In Cuba’s electoral farce last March 11th, abstentions, and the covert vote against Castroism reached the highest level since these electoral simulations began in 1976.

If we take into account the police state character of the Cuban political system and its coercive methods to squeeze every vote out of the population, it was a setback for the dictatorship. Just keep in mind that by order of the Cuban Communist Party (PCC)  on the day of the “elections” the Committees to Defend the Revolution (CDR)  activists were knocking on each neighbor’s door reminding them to go and vote. Whoever was not going to vote, even if the person was not sick but have a justifiable excuse, it could be designated as “disaffected” or, even worse, “counterrevolutionary”, with the problems that this implies in the labor, social, and political fields.

But more or less votes does not matter because all the candidates are designated by the communists and the voting figures are always manipulated, since the members of the National Electoral Council (CNE) are under the control of the Communist Party and there is no independent counterpart that guarantees the transparency of the electoral process. The traps remain “within the family”.

However, out of a total of 8,926,575 registered persons only 7,399,891 voted. More than 1,526,684 were not voting (17.1%). And it was reported that 412,914 ballots were cancelled or left blank.
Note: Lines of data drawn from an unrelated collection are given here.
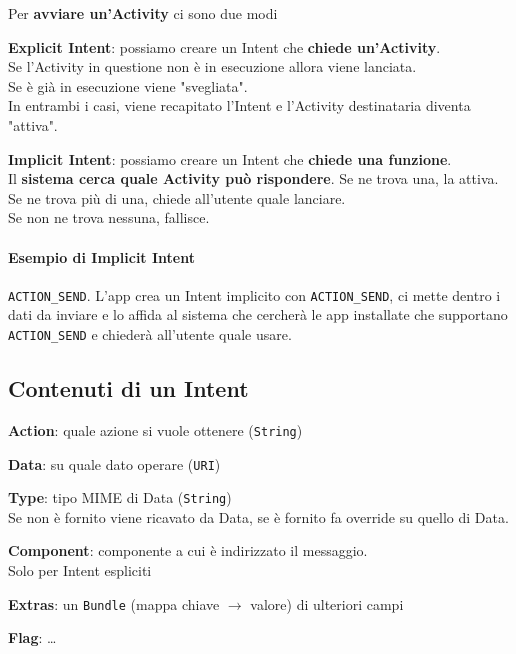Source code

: \documentclass[10pt]{book}
\begin{document}
\pagebreak
Per \textbf{avviare un'Activity} ci sono due modi
\begin{multicols}{2}
\begin{list}{}{}
	\item \textbf{Explicit Intent}: possiamo creare un Intent che \textbf{chiede un'Activity}.\\
	Se l'Activity in questione non è in esecuzione allora viene lanciata.\\
	Se è già in esecuzione viene "svegliata".\\
	In entrambi i casi, viene recapitato l'Intent e l'Activity destinataria diventa "attiva".
	\columnbreak
	\item \textbf{Implicit Intent}: possiamo creare un Intent che \textbf{chiede una funzione}.\\
	Il \textbf{sistema cerca quale Activity può rispondere}. Se ne trova una, la attiva.\\
	Se ne trova più di una, chiede all'utente quale lanciare.\\
	Se non ne trova nessuna, fallisce.
\end{list}
\end{multicols}
\paragraph{Esempio di Implicit Intent} \texttt{ACTION\_SEND}. L'app crea un Intent implicito con \texttt{ACTION\_SEND}, ci mette dentro i dati da inviare e lo affida al sistema che cercherà le app installate che supportano \texttt{ACTION\_SEND} e chiederà all'utente quale usare.
\subsection{Contenuti di un Intent}
\begin{list}{}{}
	\item \textbf{Action}: quale azione si vuole ottenere (\texttt{String})
	\item \textbf{Data}: su quale dato operare (\texttt{URI})
	\item \textbf{Type}: tipo MIME di Data (\texttt{String})\\
	Se non è fornito viene ricavato da Data, se è fornito fa override su quello di Data.
	\item \textbf{Component}: componente a cui è indirizzato il messaggio.\\
	Solo per Intent espliciti
	\item \textbf{Extras}: un \texttt{Bundle} (mappa chiave $\rightarrow$ valore) di ulteriori campi
	\item \textbf{Flag}: \ldots
\end{list}
\end{document}
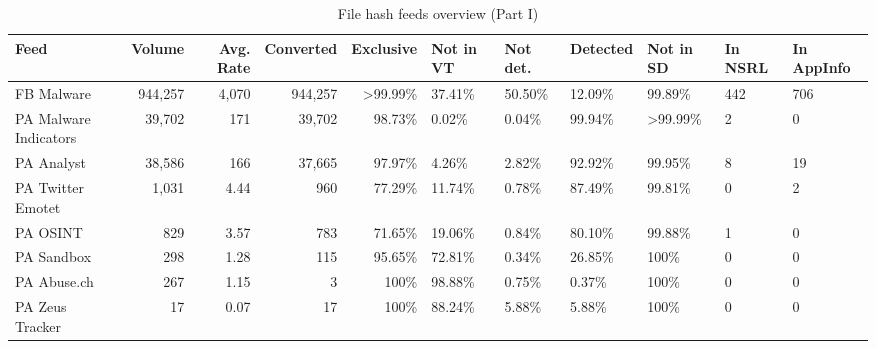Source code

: \begin{table*}[htt]
\footnotesize \tabcolsep=0.11cm
\caption{File hash feeds overview (Part I)}
\centering
\small
\begin{tabular}{l | r r r r H H H H H H }
\toprule
 Feed         &   Volume  &  Avg. Rate  & Converted &   Exclusive  &   Not in VT    &  Not det.  &   Detected   &   Not in SD &   In NSRL   &  In AppInfo  \\
\midrule
 FB Malware              &    944,257  &  4,070    & 944,257   &    >99.99\%    &     37.41\%    &    50.50\%      &     12.09\%          &    99.89\% &     442 &             706 \\
 PA Malware Indicators   &    39,702   &  171      & 39,702    &     98.73\%    &      0.02\%    &     0.04\%      &     99.94\%          &   >99.99\% &       2 &             0  \\
 PA Analyst              &    38,586   &  166      & 37,665    &     97.97\%    &      4.26\%    &     2.82\%      &     92.92\%          &    99.95\% &       8 &             19 \\
 PA Twitter Emotet       &    1,031    &  4.44     & 960       &     77.29\%    &     11.74\%    &     0.78\%      &     87.49\%          &    99.81\% &       0 &             2  \\
 PA OSINT                &    829      &  3.57     & 783       &     71.65\%    &     19.06\%    &     0.84\%      &     80.10\%          &    99.88\% &       1 &             0  \\
 PA Sandbox              &    298      &  1.28     & 115       &     95.65\%    &     72.81\%    &     0.34\%      &     26.85\%          &    100\% &         0 &             0  \\
 PA Abuse.ch             &    267      &  1.15     & 3         &       100\%    &     98.88\%    &     0.75\%      &      0.37\%          &    100\% &         0 &             0  \\
 PA Zeus Tracker         &    17       &  0.07     & 17        &       100\%    &     88.24\%    &     5.88\%      &      5.88\%          &    100\% &         0 &             0  \\
\bottomrule
\end{tabular}
\label{tab:md5-volume-1}
\end{table*}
In Cuba, not voting or canceling the ballot means voting against. Therefore, by official figures, almost two million voters (1,939,598) disobeyed the PCC and 21.7% of registered voters voted against the government. And keep in mind that these are the official figures provided by the government. So the real figures remain unknown.

For any Western country these percentages may seem spectacular, but in 2002 it was 95.75% of the population that “voted” in the elections, in 2007 it was 96.49%, and in 2012 it was 94.21%.

A large percentage of the population exercises the vote selecting the candidates defined by the communists as the only “politically correct” and do it out of fear; for the understandable paranoia that they are being watched or filmed by commissioners with hidden cameras or the use of other resources to identify personal vows.

In these elections it can be estimated that the percentage of rejection is higher than that announced by the Cuban government. In voting centers there has always been a concern that many canceled or blank ballots are counted as good.

Assuming a modest 15% of more blank or canceled ballots than those admitted by the CNE, another 1.1 million voters actually voted against the dictatorship. In other words, there is no exaggeration if it is affirmed that more than 3 million Cubans spoke out against Castroism despite political, economic and social pressures to do the opposite.

The Castro electoral system is fraudulent by design. These are unique candidates, without competition, and each voter is pressured to make a single cross on the top of the ballot so that he or she can vote for all official candidates in one stroke of the pen, as a block. There are other tricks.

The poor interest of Cubans in their “elections” is palpable. Voters consulted by independent journalists on election day said they did not know who they had voted for or why they voted. That is, they voted by inertia, due to pressure from the Committees for the Defense of the Revolution, the PCC and, above all, for fear of the price they would have to pay if they did not do so. Others said they do not expect any change when Raúl Castro leaves the Presidency in April.

For the first time in 42 years the opposition mobilized hundreds of activists as observers, and although many of them were arrested, a few others managed to go to the polling stations and found a way to accomplish their task.

At the end, with all the false figures and the pressures and tricks, the truth is that the dictator will leave the presidency with the highest rate of unpopularity and apathy towards the “elections” that Castroism ever had.